----- INPUT
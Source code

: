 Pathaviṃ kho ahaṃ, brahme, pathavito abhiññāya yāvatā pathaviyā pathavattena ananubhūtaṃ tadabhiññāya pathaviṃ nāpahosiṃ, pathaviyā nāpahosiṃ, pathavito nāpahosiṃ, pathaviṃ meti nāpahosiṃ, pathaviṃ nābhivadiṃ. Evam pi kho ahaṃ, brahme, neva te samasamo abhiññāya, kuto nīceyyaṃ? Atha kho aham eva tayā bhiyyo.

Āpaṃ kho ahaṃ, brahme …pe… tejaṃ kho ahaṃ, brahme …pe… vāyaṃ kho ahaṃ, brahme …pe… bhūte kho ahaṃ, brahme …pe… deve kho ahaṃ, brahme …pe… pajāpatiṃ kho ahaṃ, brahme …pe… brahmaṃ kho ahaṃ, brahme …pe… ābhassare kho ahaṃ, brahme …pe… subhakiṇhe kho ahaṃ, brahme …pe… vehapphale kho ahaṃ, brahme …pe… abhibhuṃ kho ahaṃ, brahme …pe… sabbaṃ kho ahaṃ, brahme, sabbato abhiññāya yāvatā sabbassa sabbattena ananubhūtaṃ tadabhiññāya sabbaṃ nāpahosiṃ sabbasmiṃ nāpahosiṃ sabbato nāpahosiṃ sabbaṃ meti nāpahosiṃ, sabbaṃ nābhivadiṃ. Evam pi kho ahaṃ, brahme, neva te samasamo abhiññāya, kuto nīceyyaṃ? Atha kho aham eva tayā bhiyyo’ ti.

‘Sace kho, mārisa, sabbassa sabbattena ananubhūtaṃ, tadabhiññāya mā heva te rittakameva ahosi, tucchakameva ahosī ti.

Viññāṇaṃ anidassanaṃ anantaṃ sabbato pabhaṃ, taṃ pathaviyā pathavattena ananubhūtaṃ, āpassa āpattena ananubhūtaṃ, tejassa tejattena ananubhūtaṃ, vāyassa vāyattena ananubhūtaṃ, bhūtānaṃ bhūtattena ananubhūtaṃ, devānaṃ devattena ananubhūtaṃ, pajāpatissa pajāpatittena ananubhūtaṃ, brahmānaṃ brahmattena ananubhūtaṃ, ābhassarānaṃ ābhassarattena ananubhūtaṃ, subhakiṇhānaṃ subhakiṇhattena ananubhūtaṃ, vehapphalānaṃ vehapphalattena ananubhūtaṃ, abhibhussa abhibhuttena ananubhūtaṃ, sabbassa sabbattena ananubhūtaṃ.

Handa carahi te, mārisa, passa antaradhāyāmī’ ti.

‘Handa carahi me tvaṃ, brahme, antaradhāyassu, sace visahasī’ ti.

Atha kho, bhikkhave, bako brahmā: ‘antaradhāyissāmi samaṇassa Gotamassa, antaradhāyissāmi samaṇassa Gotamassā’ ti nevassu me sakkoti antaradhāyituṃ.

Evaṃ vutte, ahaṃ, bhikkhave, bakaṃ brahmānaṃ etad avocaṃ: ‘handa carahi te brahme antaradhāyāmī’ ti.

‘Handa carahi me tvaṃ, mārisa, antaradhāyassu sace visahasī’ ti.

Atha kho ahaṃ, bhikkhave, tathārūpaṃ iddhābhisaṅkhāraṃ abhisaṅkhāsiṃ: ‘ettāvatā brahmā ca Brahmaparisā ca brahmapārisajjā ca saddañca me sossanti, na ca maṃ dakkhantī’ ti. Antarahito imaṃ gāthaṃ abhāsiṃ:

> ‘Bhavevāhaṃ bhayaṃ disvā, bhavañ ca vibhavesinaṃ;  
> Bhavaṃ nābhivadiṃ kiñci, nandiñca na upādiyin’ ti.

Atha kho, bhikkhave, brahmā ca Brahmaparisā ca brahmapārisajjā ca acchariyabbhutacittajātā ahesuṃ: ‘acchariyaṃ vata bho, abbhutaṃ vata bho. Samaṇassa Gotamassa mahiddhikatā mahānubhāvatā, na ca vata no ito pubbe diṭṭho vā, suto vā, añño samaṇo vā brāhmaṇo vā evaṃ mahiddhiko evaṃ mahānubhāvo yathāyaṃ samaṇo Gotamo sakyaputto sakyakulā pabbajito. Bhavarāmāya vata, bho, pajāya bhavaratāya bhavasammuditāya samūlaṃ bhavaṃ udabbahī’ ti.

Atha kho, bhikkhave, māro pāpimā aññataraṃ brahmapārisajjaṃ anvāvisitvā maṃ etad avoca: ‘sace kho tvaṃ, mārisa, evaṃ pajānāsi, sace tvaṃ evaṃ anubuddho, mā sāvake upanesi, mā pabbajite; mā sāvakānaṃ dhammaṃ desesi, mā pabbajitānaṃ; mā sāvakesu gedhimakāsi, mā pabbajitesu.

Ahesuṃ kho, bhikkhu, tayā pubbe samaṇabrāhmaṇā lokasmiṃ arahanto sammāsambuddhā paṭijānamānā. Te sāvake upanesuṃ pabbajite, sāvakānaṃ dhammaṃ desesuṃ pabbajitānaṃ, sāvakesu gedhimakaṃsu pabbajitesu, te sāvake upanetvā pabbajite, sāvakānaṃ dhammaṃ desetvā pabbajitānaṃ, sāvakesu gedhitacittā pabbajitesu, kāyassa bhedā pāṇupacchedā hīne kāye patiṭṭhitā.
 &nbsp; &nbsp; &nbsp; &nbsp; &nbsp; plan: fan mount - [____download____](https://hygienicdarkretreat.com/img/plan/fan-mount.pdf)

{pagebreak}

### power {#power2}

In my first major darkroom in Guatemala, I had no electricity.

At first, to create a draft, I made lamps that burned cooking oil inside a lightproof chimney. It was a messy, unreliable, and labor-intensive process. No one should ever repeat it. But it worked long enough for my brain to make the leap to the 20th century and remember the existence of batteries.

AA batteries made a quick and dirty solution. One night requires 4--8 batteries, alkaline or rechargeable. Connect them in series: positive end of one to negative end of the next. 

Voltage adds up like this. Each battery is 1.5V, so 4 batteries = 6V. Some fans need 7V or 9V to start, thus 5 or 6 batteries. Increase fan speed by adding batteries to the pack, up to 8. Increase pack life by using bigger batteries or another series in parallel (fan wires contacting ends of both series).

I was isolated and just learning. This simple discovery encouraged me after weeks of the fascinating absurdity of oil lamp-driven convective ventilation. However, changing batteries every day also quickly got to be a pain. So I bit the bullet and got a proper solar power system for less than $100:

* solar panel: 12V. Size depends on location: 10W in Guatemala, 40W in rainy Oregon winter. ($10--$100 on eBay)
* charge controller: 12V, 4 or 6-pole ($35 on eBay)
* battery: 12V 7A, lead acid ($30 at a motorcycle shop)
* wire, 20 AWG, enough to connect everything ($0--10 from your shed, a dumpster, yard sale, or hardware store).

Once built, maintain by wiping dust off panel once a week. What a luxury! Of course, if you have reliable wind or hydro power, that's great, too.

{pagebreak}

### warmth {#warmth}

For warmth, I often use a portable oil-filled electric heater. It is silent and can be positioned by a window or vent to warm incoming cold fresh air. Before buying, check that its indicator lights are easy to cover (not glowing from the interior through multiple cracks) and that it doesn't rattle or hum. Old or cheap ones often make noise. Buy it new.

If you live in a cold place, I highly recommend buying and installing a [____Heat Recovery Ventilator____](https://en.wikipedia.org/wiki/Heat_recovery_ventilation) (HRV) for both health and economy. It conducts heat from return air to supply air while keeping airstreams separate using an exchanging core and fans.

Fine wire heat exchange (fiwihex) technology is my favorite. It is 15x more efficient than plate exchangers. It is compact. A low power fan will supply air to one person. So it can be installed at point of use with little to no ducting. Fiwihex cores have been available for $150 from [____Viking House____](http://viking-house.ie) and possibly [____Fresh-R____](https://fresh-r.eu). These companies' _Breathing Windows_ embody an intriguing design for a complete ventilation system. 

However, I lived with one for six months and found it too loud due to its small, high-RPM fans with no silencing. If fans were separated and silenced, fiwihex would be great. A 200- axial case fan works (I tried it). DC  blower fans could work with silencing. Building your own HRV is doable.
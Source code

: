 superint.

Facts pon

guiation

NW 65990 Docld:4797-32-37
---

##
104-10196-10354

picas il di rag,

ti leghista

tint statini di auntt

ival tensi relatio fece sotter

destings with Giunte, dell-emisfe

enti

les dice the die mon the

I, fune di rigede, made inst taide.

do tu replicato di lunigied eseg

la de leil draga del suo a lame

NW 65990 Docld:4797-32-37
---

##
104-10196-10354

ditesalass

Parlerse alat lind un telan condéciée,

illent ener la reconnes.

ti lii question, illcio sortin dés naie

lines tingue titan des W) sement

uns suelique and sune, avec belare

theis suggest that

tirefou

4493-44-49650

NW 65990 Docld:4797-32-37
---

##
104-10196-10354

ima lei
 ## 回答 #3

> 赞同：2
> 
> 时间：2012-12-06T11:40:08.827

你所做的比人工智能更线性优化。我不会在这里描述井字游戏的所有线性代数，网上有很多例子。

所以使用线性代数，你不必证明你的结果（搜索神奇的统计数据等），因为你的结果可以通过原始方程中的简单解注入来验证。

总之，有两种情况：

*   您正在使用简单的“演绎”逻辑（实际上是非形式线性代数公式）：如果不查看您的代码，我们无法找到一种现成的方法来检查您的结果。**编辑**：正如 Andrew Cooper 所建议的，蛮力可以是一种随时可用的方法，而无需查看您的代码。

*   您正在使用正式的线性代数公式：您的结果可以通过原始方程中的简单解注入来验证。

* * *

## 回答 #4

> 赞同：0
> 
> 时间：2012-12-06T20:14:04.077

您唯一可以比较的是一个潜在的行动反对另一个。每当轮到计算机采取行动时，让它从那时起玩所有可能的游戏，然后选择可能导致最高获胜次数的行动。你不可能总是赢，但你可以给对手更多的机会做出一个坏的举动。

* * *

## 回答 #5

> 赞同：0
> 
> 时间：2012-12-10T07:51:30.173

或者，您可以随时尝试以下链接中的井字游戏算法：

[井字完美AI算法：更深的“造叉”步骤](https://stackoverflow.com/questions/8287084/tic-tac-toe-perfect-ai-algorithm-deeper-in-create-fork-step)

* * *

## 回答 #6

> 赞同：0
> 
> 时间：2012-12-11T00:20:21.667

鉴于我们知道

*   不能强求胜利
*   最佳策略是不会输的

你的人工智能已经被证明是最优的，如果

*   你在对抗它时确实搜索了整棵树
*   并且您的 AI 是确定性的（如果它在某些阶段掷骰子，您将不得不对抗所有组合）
----------
§ WHAT IS REQUIRED
Lines after the one containing "eva tayā bhiyyo." are not wanted; repeat exactly each line above from the first up to and including it.

§ RESPONSE TO THE TASK
Source code

: Pathaviṃ kho ahaṃ, brahme, pathavito abhiññāya yāvatā pathaviyā pathavattena ananubhūtaṃ tadabhiññāya pathaviṃ nāpahosiṃ, pathaviyā nāpahosiṃ, pathavito nāpahosiṃ, pathaviṃ meti nāpahosiṃ, pathaviṃ nābhivadiṃ. Evam pi kho ahaṃ, brahme, neva te samasamo abhiññāya, kuto nīceyyaṃ? Atha kho aham eva tayā bhiyyo.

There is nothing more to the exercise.